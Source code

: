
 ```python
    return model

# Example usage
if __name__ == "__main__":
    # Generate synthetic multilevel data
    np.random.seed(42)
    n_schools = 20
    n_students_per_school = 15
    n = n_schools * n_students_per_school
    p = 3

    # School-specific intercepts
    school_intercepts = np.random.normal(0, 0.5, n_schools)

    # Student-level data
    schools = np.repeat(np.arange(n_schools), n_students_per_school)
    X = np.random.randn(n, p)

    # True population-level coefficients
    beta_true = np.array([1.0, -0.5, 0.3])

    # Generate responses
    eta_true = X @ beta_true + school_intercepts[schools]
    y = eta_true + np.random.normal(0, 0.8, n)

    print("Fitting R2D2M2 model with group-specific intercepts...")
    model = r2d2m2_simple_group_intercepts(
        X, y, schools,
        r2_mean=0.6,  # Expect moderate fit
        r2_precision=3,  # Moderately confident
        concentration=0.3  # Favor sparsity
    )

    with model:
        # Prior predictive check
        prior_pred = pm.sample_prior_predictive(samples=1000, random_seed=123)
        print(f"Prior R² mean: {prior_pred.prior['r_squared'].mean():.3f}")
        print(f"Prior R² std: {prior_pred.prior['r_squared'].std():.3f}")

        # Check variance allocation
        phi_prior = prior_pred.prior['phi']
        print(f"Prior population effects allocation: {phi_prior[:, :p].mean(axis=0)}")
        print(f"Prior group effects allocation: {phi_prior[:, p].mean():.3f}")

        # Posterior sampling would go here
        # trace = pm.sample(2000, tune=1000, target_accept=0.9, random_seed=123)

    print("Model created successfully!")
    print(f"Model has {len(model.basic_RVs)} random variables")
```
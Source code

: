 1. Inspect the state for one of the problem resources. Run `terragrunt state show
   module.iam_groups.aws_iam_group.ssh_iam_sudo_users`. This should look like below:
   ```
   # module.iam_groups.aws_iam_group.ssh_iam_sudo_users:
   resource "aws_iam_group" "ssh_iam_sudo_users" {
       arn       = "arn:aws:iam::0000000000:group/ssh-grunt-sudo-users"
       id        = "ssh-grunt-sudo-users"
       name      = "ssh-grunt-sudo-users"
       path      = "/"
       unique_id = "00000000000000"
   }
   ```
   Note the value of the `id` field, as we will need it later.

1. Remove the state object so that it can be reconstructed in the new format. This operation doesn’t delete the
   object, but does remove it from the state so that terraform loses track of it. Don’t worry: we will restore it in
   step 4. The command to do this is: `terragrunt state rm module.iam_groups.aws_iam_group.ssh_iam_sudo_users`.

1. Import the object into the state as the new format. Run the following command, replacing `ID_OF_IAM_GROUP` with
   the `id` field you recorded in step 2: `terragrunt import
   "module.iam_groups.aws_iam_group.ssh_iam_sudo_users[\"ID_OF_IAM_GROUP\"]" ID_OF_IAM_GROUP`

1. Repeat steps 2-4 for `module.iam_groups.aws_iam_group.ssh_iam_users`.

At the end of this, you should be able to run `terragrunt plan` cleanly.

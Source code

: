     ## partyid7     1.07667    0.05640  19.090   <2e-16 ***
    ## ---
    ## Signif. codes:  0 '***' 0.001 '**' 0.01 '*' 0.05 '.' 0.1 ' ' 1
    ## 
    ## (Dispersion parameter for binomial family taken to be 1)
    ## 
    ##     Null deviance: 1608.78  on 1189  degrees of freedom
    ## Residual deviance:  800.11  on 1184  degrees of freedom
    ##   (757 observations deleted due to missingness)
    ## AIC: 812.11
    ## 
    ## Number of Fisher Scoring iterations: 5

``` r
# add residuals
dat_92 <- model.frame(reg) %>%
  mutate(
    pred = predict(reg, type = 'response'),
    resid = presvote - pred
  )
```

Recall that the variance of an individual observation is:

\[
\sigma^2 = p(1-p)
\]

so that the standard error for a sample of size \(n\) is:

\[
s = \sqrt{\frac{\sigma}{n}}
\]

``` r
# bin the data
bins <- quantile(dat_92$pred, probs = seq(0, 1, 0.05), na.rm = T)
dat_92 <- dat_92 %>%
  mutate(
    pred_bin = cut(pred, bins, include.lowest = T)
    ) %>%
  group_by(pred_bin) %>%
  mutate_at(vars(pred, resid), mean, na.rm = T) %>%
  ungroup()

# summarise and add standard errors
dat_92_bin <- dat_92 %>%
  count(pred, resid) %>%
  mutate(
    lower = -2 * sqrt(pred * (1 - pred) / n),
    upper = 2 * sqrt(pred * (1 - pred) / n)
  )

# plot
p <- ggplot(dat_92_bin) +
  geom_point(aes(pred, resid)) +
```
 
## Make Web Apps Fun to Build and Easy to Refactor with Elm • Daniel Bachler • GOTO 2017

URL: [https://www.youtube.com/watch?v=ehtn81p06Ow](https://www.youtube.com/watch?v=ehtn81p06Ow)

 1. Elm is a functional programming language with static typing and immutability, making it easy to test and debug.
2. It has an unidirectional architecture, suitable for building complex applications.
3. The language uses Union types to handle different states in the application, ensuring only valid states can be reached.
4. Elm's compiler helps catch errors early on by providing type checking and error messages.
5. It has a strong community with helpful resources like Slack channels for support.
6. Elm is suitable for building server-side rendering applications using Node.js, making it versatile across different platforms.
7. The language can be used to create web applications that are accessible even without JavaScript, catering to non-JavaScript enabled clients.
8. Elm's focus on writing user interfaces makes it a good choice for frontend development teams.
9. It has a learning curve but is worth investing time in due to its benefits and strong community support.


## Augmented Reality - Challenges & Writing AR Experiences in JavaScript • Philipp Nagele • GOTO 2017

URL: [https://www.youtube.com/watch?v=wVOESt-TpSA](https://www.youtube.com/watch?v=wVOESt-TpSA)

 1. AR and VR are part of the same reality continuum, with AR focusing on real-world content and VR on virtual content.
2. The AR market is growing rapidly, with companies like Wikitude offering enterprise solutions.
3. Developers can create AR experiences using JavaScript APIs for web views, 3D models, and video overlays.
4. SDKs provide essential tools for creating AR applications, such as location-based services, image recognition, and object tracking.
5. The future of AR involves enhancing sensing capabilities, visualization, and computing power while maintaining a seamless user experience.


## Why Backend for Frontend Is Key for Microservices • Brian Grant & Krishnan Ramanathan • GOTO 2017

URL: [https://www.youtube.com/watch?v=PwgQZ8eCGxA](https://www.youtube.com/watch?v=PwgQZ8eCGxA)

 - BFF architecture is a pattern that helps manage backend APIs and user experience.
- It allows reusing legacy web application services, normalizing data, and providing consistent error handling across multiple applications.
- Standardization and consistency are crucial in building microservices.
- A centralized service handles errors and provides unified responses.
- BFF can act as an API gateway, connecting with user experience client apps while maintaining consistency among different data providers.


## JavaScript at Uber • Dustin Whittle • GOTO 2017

* * * *

TASK PROMPT
From the data above, gather every line that includes the word "specific".

OUTPUT OF THE TASK
    # School-specific intercepts
    print("Fitting R2D2M2 model with group-specific intercepts...")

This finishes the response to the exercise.